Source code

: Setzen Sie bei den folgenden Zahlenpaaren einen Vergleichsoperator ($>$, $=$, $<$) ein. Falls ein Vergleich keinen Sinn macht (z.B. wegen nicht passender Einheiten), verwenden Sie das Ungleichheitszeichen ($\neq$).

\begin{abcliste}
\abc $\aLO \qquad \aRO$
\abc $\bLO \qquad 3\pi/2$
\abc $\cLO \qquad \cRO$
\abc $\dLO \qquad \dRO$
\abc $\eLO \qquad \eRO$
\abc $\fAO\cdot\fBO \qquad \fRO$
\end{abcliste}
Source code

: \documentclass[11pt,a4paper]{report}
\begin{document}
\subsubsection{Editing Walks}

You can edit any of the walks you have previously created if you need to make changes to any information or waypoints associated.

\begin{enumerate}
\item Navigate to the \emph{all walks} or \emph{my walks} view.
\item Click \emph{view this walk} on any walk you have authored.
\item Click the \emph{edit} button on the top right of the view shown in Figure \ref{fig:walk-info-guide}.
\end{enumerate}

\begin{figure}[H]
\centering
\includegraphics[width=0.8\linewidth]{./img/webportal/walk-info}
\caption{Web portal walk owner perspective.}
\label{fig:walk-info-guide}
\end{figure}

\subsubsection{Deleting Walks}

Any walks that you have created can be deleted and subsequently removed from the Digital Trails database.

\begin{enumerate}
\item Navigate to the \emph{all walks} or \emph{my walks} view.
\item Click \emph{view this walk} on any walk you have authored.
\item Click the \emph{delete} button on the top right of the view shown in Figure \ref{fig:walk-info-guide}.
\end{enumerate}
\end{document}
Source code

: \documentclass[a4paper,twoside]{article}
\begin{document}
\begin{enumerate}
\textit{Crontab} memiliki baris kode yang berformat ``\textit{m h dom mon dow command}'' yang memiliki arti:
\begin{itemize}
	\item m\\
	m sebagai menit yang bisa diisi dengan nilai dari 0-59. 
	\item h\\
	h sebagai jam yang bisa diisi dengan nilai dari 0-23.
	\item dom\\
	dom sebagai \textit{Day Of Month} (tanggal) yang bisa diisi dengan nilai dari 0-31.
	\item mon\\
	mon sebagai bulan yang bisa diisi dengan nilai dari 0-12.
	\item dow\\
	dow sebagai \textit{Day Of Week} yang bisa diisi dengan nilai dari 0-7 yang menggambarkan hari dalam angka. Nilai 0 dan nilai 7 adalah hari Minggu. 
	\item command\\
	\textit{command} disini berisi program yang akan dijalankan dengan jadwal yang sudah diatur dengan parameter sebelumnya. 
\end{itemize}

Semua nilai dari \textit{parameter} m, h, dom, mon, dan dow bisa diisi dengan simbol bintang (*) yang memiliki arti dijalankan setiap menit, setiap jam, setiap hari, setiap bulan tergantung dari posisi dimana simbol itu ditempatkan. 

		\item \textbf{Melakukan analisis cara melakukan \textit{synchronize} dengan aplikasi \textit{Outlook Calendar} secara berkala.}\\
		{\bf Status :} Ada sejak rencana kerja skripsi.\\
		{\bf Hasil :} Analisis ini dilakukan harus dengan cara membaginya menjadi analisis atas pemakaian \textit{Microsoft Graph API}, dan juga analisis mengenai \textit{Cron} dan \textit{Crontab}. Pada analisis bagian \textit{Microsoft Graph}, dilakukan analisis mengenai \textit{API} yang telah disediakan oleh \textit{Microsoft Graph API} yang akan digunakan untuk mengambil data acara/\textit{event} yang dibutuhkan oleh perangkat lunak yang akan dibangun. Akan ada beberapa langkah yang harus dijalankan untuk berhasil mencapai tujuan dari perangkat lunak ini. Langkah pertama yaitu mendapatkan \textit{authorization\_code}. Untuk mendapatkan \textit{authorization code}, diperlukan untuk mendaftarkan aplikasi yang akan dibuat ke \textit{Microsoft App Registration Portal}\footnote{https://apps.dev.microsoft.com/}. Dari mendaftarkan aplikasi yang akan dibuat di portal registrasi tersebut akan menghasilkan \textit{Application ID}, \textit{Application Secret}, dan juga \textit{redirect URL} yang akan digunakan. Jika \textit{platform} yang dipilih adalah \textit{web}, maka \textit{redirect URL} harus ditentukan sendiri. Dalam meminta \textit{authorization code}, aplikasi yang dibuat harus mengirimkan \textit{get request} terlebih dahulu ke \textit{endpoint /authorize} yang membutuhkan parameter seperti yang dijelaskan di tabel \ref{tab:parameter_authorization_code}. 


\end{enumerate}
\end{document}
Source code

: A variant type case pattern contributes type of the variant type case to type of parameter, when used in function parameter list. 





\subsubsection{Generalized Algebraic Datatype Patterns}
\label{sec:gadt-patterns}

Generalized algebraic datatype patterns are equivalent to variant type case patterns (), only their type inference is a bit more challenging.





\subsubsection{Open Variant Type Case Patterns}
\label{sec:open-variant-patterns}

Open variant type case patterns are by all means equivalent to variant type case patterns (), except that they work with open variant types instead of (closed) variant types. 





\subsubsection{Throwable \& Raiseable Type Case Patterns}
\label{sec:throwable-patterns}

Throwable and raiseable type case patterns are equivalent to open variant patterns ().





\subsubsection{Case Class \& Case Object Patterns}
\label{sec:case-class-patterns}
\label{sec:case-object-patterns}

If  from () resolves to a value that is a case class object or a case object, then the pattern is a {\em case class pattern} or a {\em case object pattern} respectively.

----------------

# YOUR INSTRUCTIONS:
Nothing but a number should be returned: how many lines of the listing include "right".

# EXERCISE SOLUTION:
2